§ Task: Scan the entries below. Report each line where the string "contact" occurs.

§ Provided data:
==========

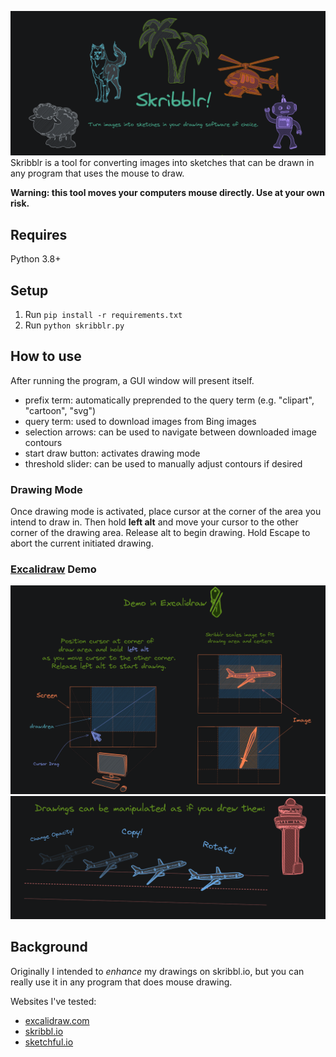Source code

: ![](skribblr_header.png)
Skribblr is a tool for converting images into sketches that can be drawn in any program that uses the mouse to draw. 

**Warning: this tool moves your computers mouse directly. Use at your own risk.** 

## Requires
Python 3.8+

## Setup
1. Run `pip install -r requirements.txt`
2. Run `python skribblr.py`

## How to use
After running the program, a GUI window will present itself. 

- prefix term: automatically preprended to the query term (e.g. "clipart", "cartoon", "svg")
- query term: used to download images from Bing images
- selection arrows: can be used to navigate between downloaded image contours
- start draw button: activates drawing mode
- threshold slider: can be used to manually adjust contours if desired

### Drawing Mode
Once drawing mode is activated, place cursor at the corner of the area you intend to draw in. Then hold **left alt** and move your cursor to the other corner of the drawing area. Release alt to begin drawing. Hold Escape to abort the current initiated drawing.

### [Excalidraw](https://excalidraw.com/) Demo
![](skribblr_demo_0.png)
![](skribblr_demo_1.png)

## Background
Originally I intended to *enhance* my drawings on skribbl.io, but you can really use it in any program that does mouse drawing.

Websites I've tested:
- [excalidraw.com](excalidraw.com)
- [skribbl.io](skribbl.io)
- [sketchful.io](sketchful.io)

==========

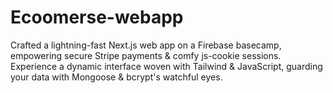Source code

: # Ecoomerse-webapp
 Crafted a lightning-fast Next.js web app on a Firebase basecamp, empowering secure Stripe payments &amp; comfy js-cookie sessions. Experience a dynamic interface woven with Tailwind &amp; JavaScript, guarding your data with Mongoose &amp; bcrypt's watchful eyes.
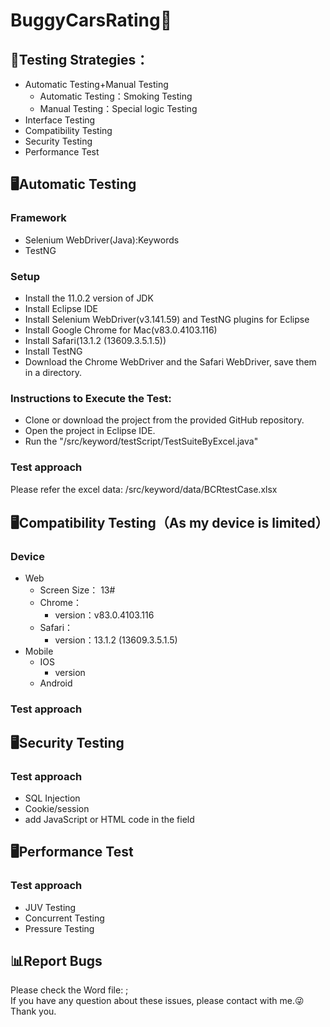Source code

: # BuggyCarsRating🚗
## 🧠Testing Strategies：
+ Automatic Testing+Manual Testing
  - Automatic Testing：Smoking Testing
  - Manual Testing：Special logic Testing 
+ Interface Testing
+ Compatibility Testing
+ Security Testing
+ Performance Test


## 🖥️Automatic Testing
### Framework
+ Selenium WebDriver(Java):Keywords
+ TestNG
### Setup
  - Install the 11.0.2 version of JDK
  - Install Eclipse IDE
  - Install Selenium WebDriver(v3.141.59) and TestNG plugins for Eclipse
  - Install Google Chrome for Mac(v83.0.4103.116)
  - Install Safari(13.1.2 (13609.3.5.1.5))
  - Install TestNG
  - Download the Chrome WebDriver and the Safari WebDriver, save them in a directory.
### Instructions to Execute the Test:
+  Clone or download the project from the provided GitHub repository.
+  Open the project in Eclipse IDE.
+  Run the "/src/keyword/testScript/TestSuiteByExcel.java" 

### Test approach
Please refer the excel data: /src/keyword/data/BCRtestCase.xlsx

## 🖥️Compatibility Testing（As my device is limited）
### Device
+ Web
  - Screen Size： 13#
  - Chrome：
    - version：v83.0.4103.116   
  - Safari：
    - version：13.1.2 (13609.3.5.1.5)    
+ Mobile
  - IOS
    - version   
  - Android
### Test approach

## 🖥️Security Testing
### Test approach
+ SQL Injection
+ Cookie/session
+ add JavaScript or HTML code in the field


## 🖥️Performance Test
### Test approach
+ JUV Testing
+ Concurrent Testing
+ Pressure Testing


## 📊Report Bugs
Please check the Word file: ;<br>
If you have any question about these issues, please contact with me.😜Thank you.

==========

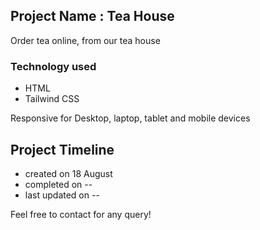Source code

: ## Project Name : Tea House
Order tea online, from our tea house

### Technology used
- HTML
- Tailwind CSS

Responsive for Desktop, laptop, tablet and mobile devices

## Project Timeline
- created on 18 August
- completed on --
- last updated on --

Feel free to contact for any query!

==========

§ Result:
If you have any question about these issues, please contact with me.😜Thank you.
Feel free to contact for any query!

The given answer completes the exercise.